TXOne Stellar provides a context-focused security solution for OT endpoints and cyber-physical systems (CPS), aiming to defend operation stability with continuous detection and response aligned to the specific requirements of the OT domain.
TXOne Stellar platform is composed of the centralized management console server and unified agents apt for legacy OT devices and modern cyber-physical systems.
-
StellarOne™ , designed to streamline administration of the agents installed on modernized systems and legacy systems, along with its intuitive centralized management, consistent policy enforcement, and action-oriented alerts that empower security teams of all sizes and skill levels to successfully mature their organization’s security posture.
-
StellarProtect™ / StellarProtect (Legacy Mode), using the single-agent design that delivers seamless asset-centric protection and ensures coverage for modern CPS and legacy OT devices throughout their entire asset lifecycle. The lightweight unified agent simplifies security by combining CPS Detection and Response (CPSDR), threat prevention, operations lockdown, and device control.
-
CPSDR: Embodied within the advanced Operations Behavior Anomaly Detection feature, which establishes a unique baseline fingerprint of each agent-device during practicable operating states and performs fingerprint deviation analysis by means of an expansive industrial application repository and ransomware detection engine to defend against unexpected changes that may impact stability.
Moreover, TXOne Stellar brings the contextualization of security into an operation-led view to allow both the operation and security teams to achieve their goals without needing to compromise.
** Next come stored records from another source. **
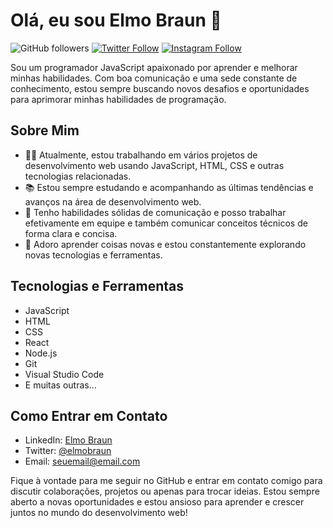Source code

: # Olá, eu sou Elmo Braun 👋

![GitHub followers](https://img.shields.io/github/followers/elmobraun?label=Seguidores&style=social)
[![Twitter Follow](https://img.shields.io/badge/Twitter-Follow%20%40Dev_BraunElmo-blue)](https://twitter.com/Dev_BraunElmo)
[![Instagram Follow](https://img.shields.io/badge/Instagram-Follow%20%40elmo.braun-orange)](https://www.instagram.com/elmo.braun/)

Sou um programador JavaScript apaixonado por aprender e melhorar minhas habilidades. Com boa comunicação e uma sede constante de conhecimento, estou sempre buscando novos desafios e oportunidades para aprimorar minhas habilidades de programação.

## Sobre Mim

- 👨‍💻 Atualmente, estou trabalhando em vários projetos de desenvolvimento web usando JavaScript, HTML, CSS e outras tecnologias relacionadas.
- 📚 Estou sempre estudando e acompanhando as últimas tendências e avanços na área de desenvolvimento web.
- 💬 Tenho habilidades sólidas de comunicação e posso trabalhar efetivamente em equipe e também comunicar conceitos técnicos de forma clara e concisa.
- 🌱 Adoro aprender coisas novas e estou constantemente explorando novas tecnologias e ferramentas.

## Tecnologias e Ferramentas

- JavaScript
- HTML
- CSS
- React
- Node.js
- Git
- Visual Studio Code
- E muitas outras...

## Como Entrar em Contato

- LinkedIn: [Elmo Braun](https://linkedin.com/in/elmo-braum-81170b275)
- Twitter: [@elmobraun](https://twitter.com/elmobraun)
- Email: [seuemail@email.com](mailto:elmo.braundev@gmail.com)

Fique à vontade para me seguir no GitHub e entrar em contato comigo para discutir colaborações, projetos ou apenas para trocar ideias. Estou sempre aberto a novas oportunidades e estou ansioso para aprender e crescer juntos no mundo do desenvolvimento web!

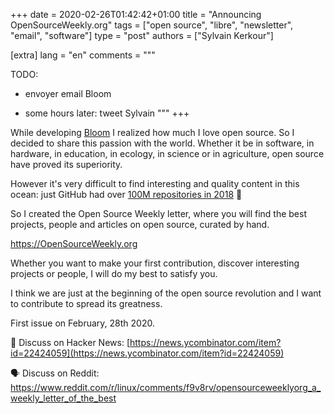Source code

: +++
date = 2020-02-26T01:42:42+01:00
title = "Announcing OpenSourceWeekly.org"
tags = ["open source", "libre", "newsletter", "email", "software"]
type = "post"
authors = ["Sylvain Kerkour"]

[extra]
lang = "en"
comments = """

TODO:

* envoyer email Bloom

* some hours later: tweet Sylvain
"""
+++


While developing <a href="https://bloom.sh" target="_blank" rel="noopener">Bloom</a>
I realized how much I love open source. So I decided to share this passion with the world. Whether it be in software, in hardware, in education, in ecology, in science or in agriculture, open source have proved its superiority.

However it's very difficult to find interesting and quality content in this ocean: just GitHub had over
<a href="https://github.blog/2018-11-08-100m-repos/" target="_blank" rel="noopener">100M repositories in 2018</a> 🤔


So I created the Open Source Weekly letter, where you will find the best projects, people and articles on open source, curated by hand.

<div class="text-center mb-5 mt-5">
  <a href="https://opensourceweekly.org" target="_blank" rel="noopener">https://OpenSourceWeekly.org</a>
  <!-- <small class="form-text text-muted">We hate spam even more than you do.
        We'll never share your email and you can unsubscribe at anytime.</small> -->
</div>

Whether you want to make your first contribution, discover interesting projects or people, I will do my best to satisfy you.

I think we are just at the beginning of the open source revolution and I want to contribute to spread its greatness.


First issue on February, 28th 2020.


💬 Discuss on Hacker News: [https://news.ycombinator.com/item?id=22424059](https://news.ycombinator.com/item?id=22424059)


<div class="text-left mb-5">
🗣️ Discuss on Reddit: <a href="https://www.reddit.com/r/linux/comments/f9v8rv/opensourceweeklyorg_a_weekly_letter_of_the_best">https://www.reddit.com/r/linux/comments/f9v8rv/opensourceweeklyorg_a_weekly_letter_of_the_best</a>
</div>

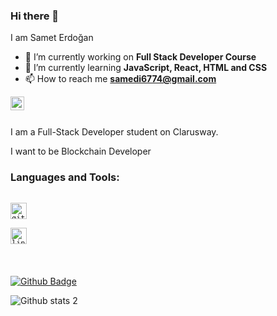 ### Hi there 👋

I am Samet Erdoğan

- 🔭 I’m currently working on **Full Stack Developer Course** 
-  🌱 I’m currently learning **JavaScript, React, HTML and CSS** 
-   📫 How to reach me **samedi6774@gmail.com**

<a href="https://www.linkedin.com/in/samet-erdogan-84a16a17a/">
  <img align="left" alt="Samet Erdoğan's Linkedin" width="22px" src="https://raw.githubusercontent.com/peterthehan/peterthehan/master/assets/linkedin.svg" />
</a>
<br />
<br />


I am a Full-Stack Developer student on Clarusway.

I want to be Blockchain Developer

### Languages and Tools:


[<code>
<img alt="github" width="26px" src="https://img.icons8.com/color/48/000000/git.png">
</code>](https://github.com/)
[<code>
<img alt="linux" width="26px" src="https://img.icons8.com/color/96/000000/linux.png">
</code>](https://www.kernel.org/)
<br />
<br> <br>
[![Github Badge](https://img.shields.io/badge/-Github-000?style=quare&labelColor=000&logo=Github&logoColor=white&link=link)]([link](https://github.com/SametErdogan67))



![Github stats 2](https://github-readme-stats.vercel.app/api?username=SametErdogan67&show_icons=true&theme=radical)


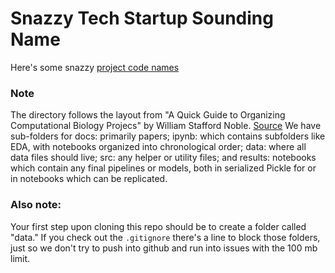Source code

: # Snazzy Tech Startup Sounding Name

Here's some snazzy [project code names](https://royal.pingdom.com/the-developer-obsession-with-code-names-186-interesting-examples/)

### Note
The directory follows the layout from "A Quick Guide to Organizing Computational Biology Projecs" by William Stafford Noble.
[Source](https://journals.plos.org/ploscompbiol/article/file?id=10.1371/journal.pcbi.1000424&type=printable)
We have sub-folders for docs: primarily papers; ipynb: which contains subfolders like EDA, with notebooks organized into chronological order; data: where all data files should live; src: any helper or utility files; and results: notebooks which contain any final pipelines or models, both in serialized Pickle for or in notebooks which can be replicated.

### Also note:
Your first step upon cloning this repo should be to create a folder called "data."
If you check out the `.gitignore` there's a line to block those folders, just so we don't try to push into github and run into issues with the 100 mb limit. 
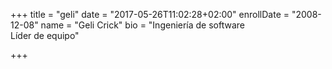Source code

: +++
title = "geli"
date = "2017-05-26T11:02:28+02:00"
enrollDate = "2008-12-08"
name = "Geli Crick"
bio = "Ingeniería de software<br> Líder de equipo"

+++

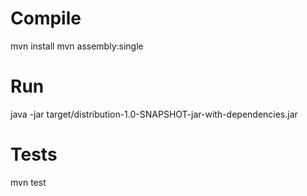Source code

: # Compile
mvn install
mvn assembly:single

# Run
java -jar target/distribution-1.0-SNAPSHOT-jar-with-dependencies.jar

# Tests
mvn test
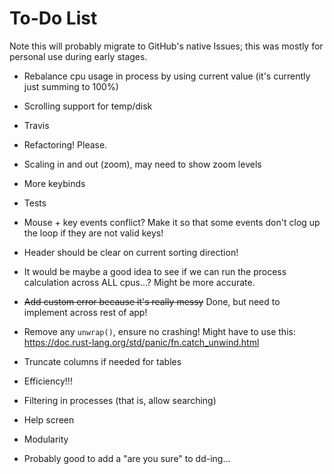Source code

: # To-Do List

Note this will probably migrate to GitHub's native Issues; this was mostly for personal use during early stages.

- Rebalance cpu usage in process by using current value (it's currently just summing to 100%)

- Scrolling support for temp/disk

- Travis

- Refactoring! Please.

- Scaling in and out (zoom), may need to show zoom levels

- More keybinds

- Tests

- Mouse + key events conflict? Make it so that some events don't clog up the loop if they are not valid keys!

- Header should be clear on current sorting direction!

- It would be maybe a good idea to see if we can run the process calculation across ALL cpus...? Might be more accurate.

- ~~Add custom error because it's really messy~~ Done, but need to implement across rest of app!

- Remove any `unwrap()`, ensure no crashing! Might have to use this: <https://doc.rust-lang.org/std/panic/fn.catch_unwind.html>

- Truncate columns if needed for tables

- Efficiency!!!

- Filtering in processes (that is, allow searching)

- Help screen

- Modularity

- Probably good to add a "are you sure" to dd-ing...
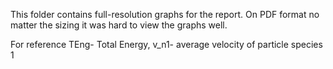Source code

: This folder contains full-resolution graphs for the report.
On PDF format no matter the sizing it was hard to view the graphs well.

For reference TEng- Total Energy, v_n1- average velocity of particle species 1

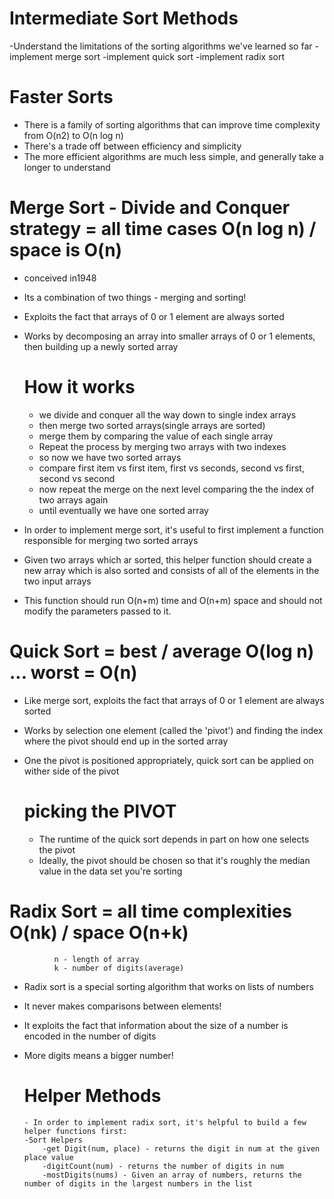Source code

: # Intermediate Sort Methods

-Understand the limitations of the sorting algorithms we've learned so far
-implement merge sort
-implement quick sort
-implement radix sort

# Faster Sorts

-   There is a family of sorting algorithms that can improve time complexity from O(n2) to O(n log n)
-   There's a trade off between efficiency and simplicity
-   The more efficient algorithms are much less simple, and generally take a longer to understand

# Merge Sort - Divide and Conquer strategy = all time cases O(n log n) / space is O(n)

-   conceived in1948
-   Its a combination of two things - merging and sorting!
-   Exploits the fact that arrays of 0 or 1 element are always sorted
-   Works by decomposing an array into smaller arrays of 0 or 1 elements, then building up a newly sorted array

    # How it works

    -   we divide and conquer all the way down to single index arrays
    -   then merge two sorted arrays(single arrays are sorted)
    -   merge them by comparing the value of each single array
    -   Repeat the process by merging two arrays with two indexes
    -   so now we have two sorted arrays
    -   compare first item vs first item, first vs seconds, second vs first, second vs second
    -   now repeat the merge on the next level comparing the the index of two arrays again
    -   until eventually we have one sorted array

-   In order to implement merge sort, it's useful to first implement a function responsible for merging two sorted arrays
-   Given two arrays which ar sorted, this helper function should create a new array which is also sorted and consists of all of the elements in the two input arrays
-   This function should run O(n+m) time and O(n+m) space and should not modify the parameters passed to it.

# Quick Sort = best / average O(log n) ... worst = O(n)
  - Like merge sort, exploits the fact that arrays of 0 or 1 element are always sorted
  - Works by selection one element (called the 'pivot') and finding the index where the pivot should end up in the sorted array
  - One the pivot is positioned appropriately, quick sort can be applied on wither side of the pivot

    # picking the PIVOT
      - The runtime of the quick sort depends in part on how one selects the pivot
      - Ideally, the pivot should be chosen so that it's roughly the median value in the data set you're sorting


# Radix Sort = all time complexities O(nk) / space O(n+k)
              n - length of array
              k - number of digits(average)
  - Radix sort is a special sorting algorithm that works on lists of numbers
  - It never makes comparisons between elements!
  - It exploits the fact that information about the size of a number is encoded in the number of digits
  - More digits means a bigger number!

      # Helper Methods
        - In order to implement radix sort, it's helpful to build a few helper functions first:
        -Sort Helpers
            -get Digit(num, place) - returns the digit in num at the given place value
            -digitCount(num) - returns the number of digits in num
            -mostDigits(nums) - Given an array of numbers, returns the number of digits in the largest numbers in the list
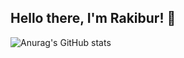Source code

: ## Hello there, I'm Rakibur! :wave:

![Anurag's GitHub stats](https://github-readme-stats.vercel.app/api?username=rahman-rakib&show_icons=true&theme=apprentice)
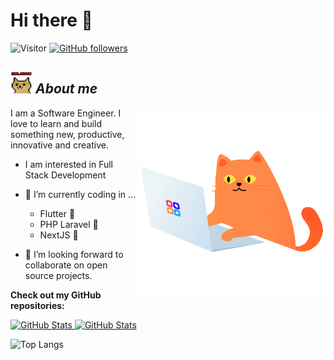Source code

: # Hi there 👋 
![Visitor](https://visitor-badge.laobi.icu/badge?page_id=a-touman.repoName) [![GitHub followers](https://img.shields.io/github/followers/a-touman.svg?style=social&label=Follow)](https://github.com/a-touman?tab=followers)<br/>




## <img src="https://github.com/a-touman/a-touman/blob/main/wlcmdoge.gif" width="35px">&nbsp;***About me***


<img align = "right" width="300" height="300" src="https://github.com/a-touman/a-touman/blob/main/catcoding.gif" >


I am a Software Engineer. I love to learn and build something new, productive, innovative and creative.


* I am interested in Full Stack Development
- 🌱 I’m currently coding in ...
  - Flutter 📱
  - PHP Laravel 🚀
  - NextJS 💎
  
- 👯 I’m looking forward to collaborate on open source projects.




__Check out my GitHub repositories:__
<div>
  <p>
    <a href="https://github.com/a-touman/quran-riwayat.git">
      <img src="https://github-readme-stats.vercel.app/api/pin/?username=a-touman&repo=quran-riwayat" alt="GitHub Stats" />
    </a>
    <a href="https://github.com/a-touman/COVID19-ANALYZER-MAP.git">
      <img src="https://github-readme-stats.vercel.app/api/pin/?username=a-touman&repo=COVID19-ANALYZER-MAP" alt="GitHub Stats" />
    </a>
  </p>
</div>


![Top Langs](https://github-readme-stats.vercel.app/api/top-langs/?username=a-touman&layout=compact)
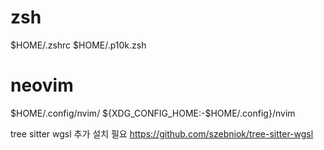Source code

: # zsh

$HOME/.zshrc
$HOME/.p10k.zsh

# neovim

$HOME/.config/nvim/
${XDG_CONFIG_HOME:-$HOME/.config}/nvim

tree sitter wgsl 추가 설치 필요 https://github.com/szebniok/tree-sitter-wgsl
To illustrate, if a device suddenly tried to start launching different applications, it would be blocked from doing so.
From the operation view, this may be an unplanned auto-update that, if run, would take the device offline to reboot. From a security view, this could be an attempt to access an encryption library that is about to be used to execute ransomware. By applying the operation context, both security and operation-initiated changes can be detected, and appropriate responses are taken.
In both cases, CPSDR stopped the event before it could occur. The security team followed up and resolved the ransomware infection in a different part of the environment. The operation team scheduled the required update for during an upcoming planned maintenance window.
-
Multi-Method Threat Prevention: Provides advanced threat scan on the basis of ICS root of trust and operations-focused machine learning to secure the agent-devices against known and unknown malware threats without compromising operational availability.
-
Operations Lockdown: For fixed-function and devices with limited patching availability,operations lockdown enforcement prohibits unauthorized changes, including alterations to registry and function parameters.
-
Trusted Peripheral Control: Unauthorized access from external sources, such as USB devices, is configurable and controlled to reduce physical access threats.
-
Leveraging an expansive ICS application and certificate library and exclusive ransomware detection engine, TXOne Stellar maintains CPS operational integrity through behavioral anomaly detection and eliminates configuration drift for legacy and fixed-use assets with device lockdown. Security teams can confidently deliver detection and response outcomes across the OT terrain, with TXOne Stellar effectively secure organization's security posture while maintaining its business operations stability.